Gazprom reported a net profit of US$12.36 billion (737.4 billion rubles) for the first nine months of 2016, an improvement on its nine-month 2015 result, which stood at US$11.57 billion (690.3 billion rubles).

The operating result for January-September 2016 was US$9.52 billion (567.82 billion rubles), almost half the operating profit for the same period of 2015, and revenues stood at US$70 billion (4.32 trillion rubles), a slight improvement on 2015.

For the third quarter alone, Gazprom booked lower revenues but a higher profit, at US$1.7 billion (102.2 billion rubles.)

The gas giant said in its financial statement for January-September and July-September that gas exports had improved from 125.3 billion cubic meters in January-September 2015 to 160.9 billion cubic meters in the same period of 2016. Still, in the third quarter, sales to Europe declined in money terms because of the cheaper ruble.

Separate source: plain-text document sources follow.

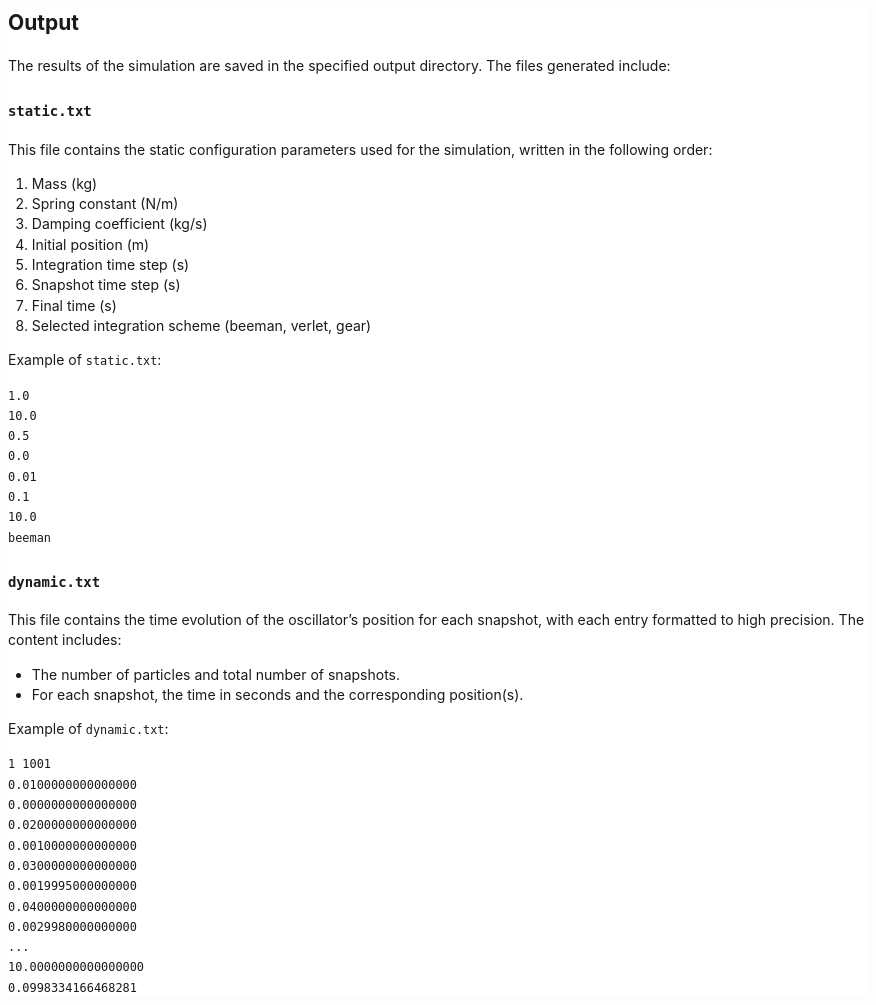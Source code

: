 ## Output

The results of the simulation are saved in the specified output directory. The files generated include:

### `static.txt`
This file contains the static configuration parameters used for the simulation, written in the following order:

1. Mass (kg)
2. Spring constant (N/m)
3. Damping coefficient (kg/s)
4. Initial position (m)
5. Integration time step (s)
6. Snapshot time step (s)
7. Final time (s)
8. Selected integration scheme (beeman, verlet, gear)

Example of `static.txt`:

```
1.0
10.0
0.5
0.0
0.01
0.1
10.0
beeman
```

### `dynamic.txt`
This file contains the time evolution of the oscillator’s position for each snapshot, with each entry formatted to high precision. The content includes:

- The number of particles and total number of snapshots.
- For each snapshot, the time in seconds and the corresponding position(s).

Example of `dynamic.txt`:

```
1 1001
0.0100000000000000
0.0000000000000000
0.0200000000000000
0.0010000000000000
0.0300000000000000
0.0019995000000000
0.0400000000000000
0.0029980000000000
...
10.0000000000000000
0.0998334166468281
```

Earlier this week, Gazprom said that gas sales to Germany had reached a new record in 2016, at 49.8 billion cubic meters, up from 45.3 billion cubic meters a year earlier. Germany is Gazprom's biggest foreign market and the destination of its Nord Stream-2 pipeline project, vehemently opposed by Eastern European members of the EU and Ukraine, which will lose a substantial portion of its gas transit income to Nord Stream-2.

Last year, CEO Alexei Miller said that Nord Stream-2 would let Gazprom save some US$1.6 billion annually as it will eliminate the need to maintain the old transit pipeline through Ukraine. At the same time, the amount of transit gas going through Ukraine will drop from the current 50-70 billion cubic meters to as little as 10-15 billion cubic meters.

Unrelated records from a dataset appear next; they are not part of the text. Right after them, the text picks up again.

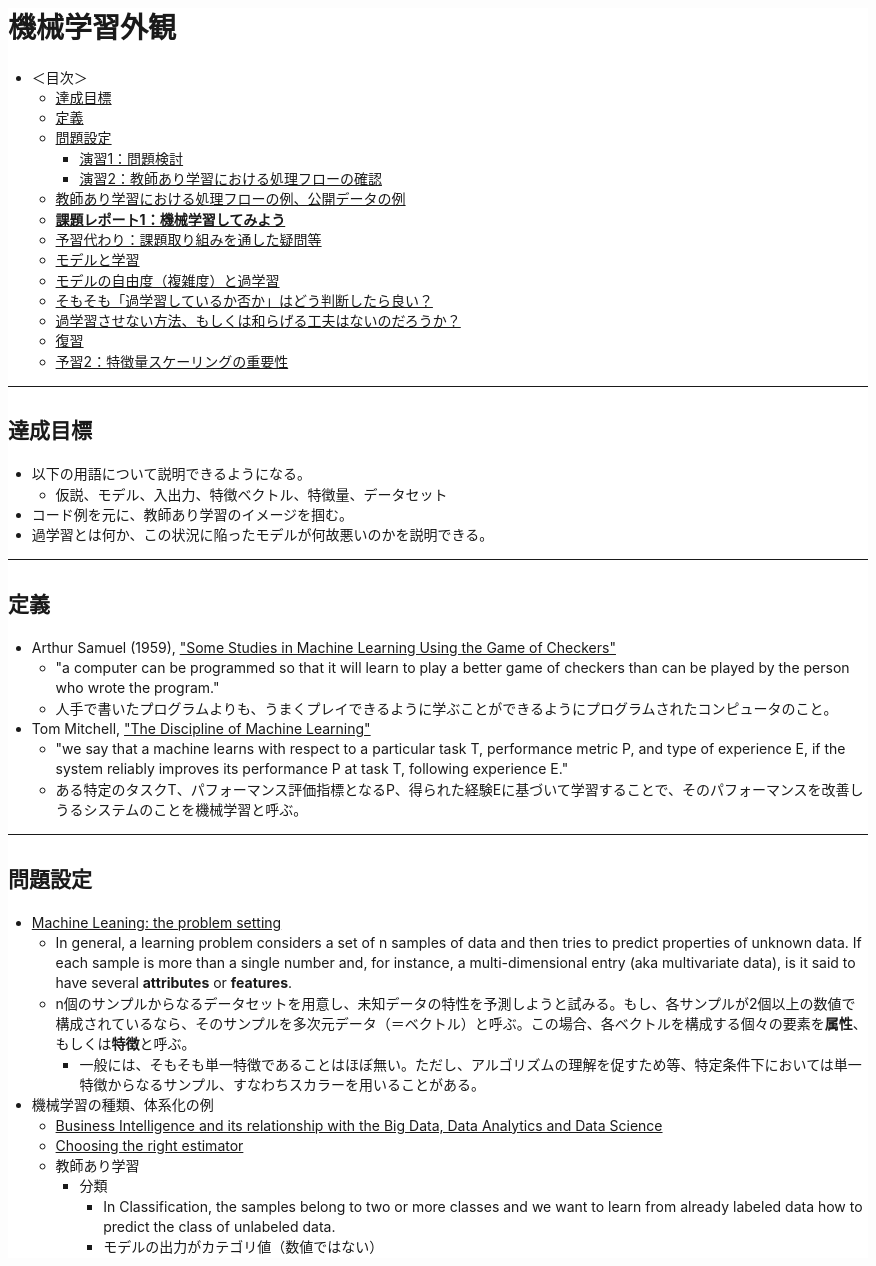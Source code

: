 # 機械学習外観

- ＜目次＞
  - <a href="#goal">達成目標</a>
  - <a href="#definition">定義</a>
  - <a href="#settings">問題設定</a>
    - <a href="#ex1">演習1：問題検討</a>
    - <a href="#ex2">演習2：教師あり学習における処理フローの確認</a>
  - <a href="#flow-and-datasets">教師あり学習における処理フローの例、公開データの例</a>
  - <a href="#report1">**課題レポート1：機械学習してみよう**</a>
  - <a href="#preparation">予習代わり：課題取り組みを通した疑問等</a>
  - <a href="#model-and-learn">モデルと学習</a>
  - <a href="#complexity-and-overfitting">モデルの自由度（複雑度）と過学習</a>
  - <a href="#overfitting-monitoring">そもそも「過学習しているか否か」はどう判断したら良い？</a>
  - <a href="#prevent">過学習させない方法、もしくは和らげる工夫はないのだろうか？</a>
  - <a href="#review">復習</a>
  - <a href="#preparation2">予習2：特徴量スケーリングの重要性</a>

<hr>

## <a name="goal">達成目標</a>
- 以下の用語について説明できるようになる。
  - 仮説、モデル、入出力、特徴ベクトル、特徴量、データセット
- コード例を元に、教師あり学習のイメージを掴む。
- 過学習とは何か、この状況に陥ったモデルが何故悪いのかを説明できる。

<hr>

## <a name="definition">定義</a>
- Arthur Samuel (1959), ["Some Studies in Machine Learning Using the Game of Checkers"](http://citeseerx.ist.psu.edu/viewdoc/download?doi=10.1.1.368.2254&rep=rep1&type=pdf)
  - "a computer can be programmed so that it will learn to play a better game of checkers than can be played by the person who wrote the program."
  - 人手で書いたプログラムよりも、うまくプレイできるように学ぶことができるようにプログラムされたコンピュータのこと。
- Tom Mitchell, ["The Discipline of Machine Learning"](http://www.cs.cmu.edu/~tom/pubs/MachineLearning.pdf)
  -  "we say that a machine learns with respect to a particular task T, performance metric P, and type of experience E, if the system reliably improves its performance P at task T, following experience E."
  - ある特定のタスクT、パフォーマンス評価指標となるP、得られた経験Eに基づいて学習することで、そのパフォーマンスを改善しうるシステムのことを機械学習と呼ぶ。

<hr>

## <a name="settings">問題設定</a>
- [Machine Leaning: the problem setting](http://scikit-learn.org/stable/tutorial/basic/tutorial.html)
  - In general, a learning problem considers a set of n samples of data and then tries to predict properties of unknown data. If each sample is more than a single number and, for instance, a multi-dimensional entry (aka multivariate data), is it said to have several **attributes** or **features**.
  - n個のサンプルからなるデータセットを用意し、未知データの特性を予測しようと試みる。もし、各サンプルが2個以上の数値で構成されているなら、そのサンプルを多次元データ（＝ベクトル）と呼ぶ。この場合、各ベクトルを構成する個々の要素を**属性**、もしくは**特徴**と呼ぶ。
    - 一般には、そもそも単一特徴であることはほぼ無い。ただし、アルゴリズムの理解を促すため等、特定条件下においては単一特徴からなるサンプル、すなわちスカラーを用いることがある。
- 機械学習の種類、体系化の例
  - [Business Intelligence and its relationship with the Big Data, Data Analytics and Data Science](https://www.linkedin.com/pulse/business-intelligence-its-relationship-big-data-geekstyle/)
  - [Choosing the right estimator](https://scikit-learn.org/stable/tutorial/machine_learning_map/index.html)
  - 教師あり学習
    - 分類
      - In Classification, the samples belong to two or more classes and we want to learn from already labeled data how to predict the class of unlabeled data.
      - モデルの出力がカテゴリ値（数値ではない）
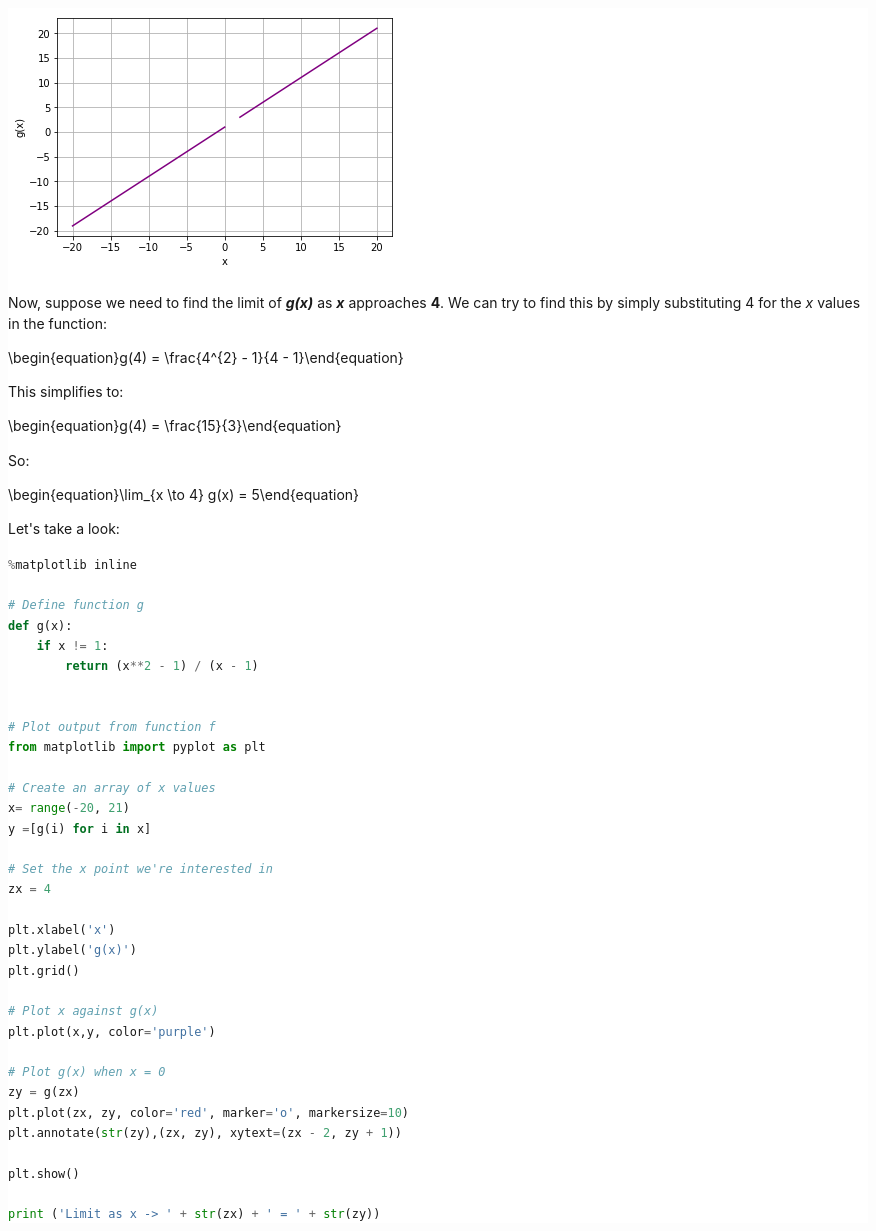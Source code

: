 
![png](output_48_0.png)


Now, suppose we need to find the limit of ***g(x)*** as ***x*** approaches **4**. We can try to find this by simply substituting 4 for the *x* values in the function:

\begin{equation}g(4) = \frac{4^{2} - 1}{4 - 1}\end{equation}

This simplifies to:

\begin{equation}g(4) = \frac{15}{3}\end{equation}

So:

\begin{equation}\lim_{x \to 4} g(x) = 5\end{equation}

Let's take a look:


```python
%matplotlib inline

# Define function g
def g(x):
    if x != 1:
        return (x**2 - 1) / (x - 1)


# Plot output from function f
from matplotlib import pyplot as plt

# Create an array of x values
x= range(-20, 21)
y =[g(i) for i in x]

# Set the x point we're interested in
zx = 4

plt.xlabel('x')
plt.ylabel('g(x)')
plt.grid()

# Plot x against g(x)
plt.plot(x,y, color='purple')

# Plot g(x) when x = 0
zy = g(zx)
plt.plot(zx, zy, color='red', marker='o', markersize=10)
plt.annotate(str(zy),(zx, zy), xytext=(zx - 2, zy + 1))

plt.show()

print ('Limit as x -> ' + str(zx) + ' = ' + str(zy))
```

Meanwhile, Ukraine's own state oil and gas company Naftogaz is only growing more hostile to Gazprom. The two are locked in a dispute over several billion dollars that Gazprom says Naftogaz owes it in payments under a take-or-pay contract. Earlier this week, the Russian company presented Naftogaz with an invoice for the dues, at US$5.3 billion, which Naftogaz said it would not pay until the court rules on the dispute.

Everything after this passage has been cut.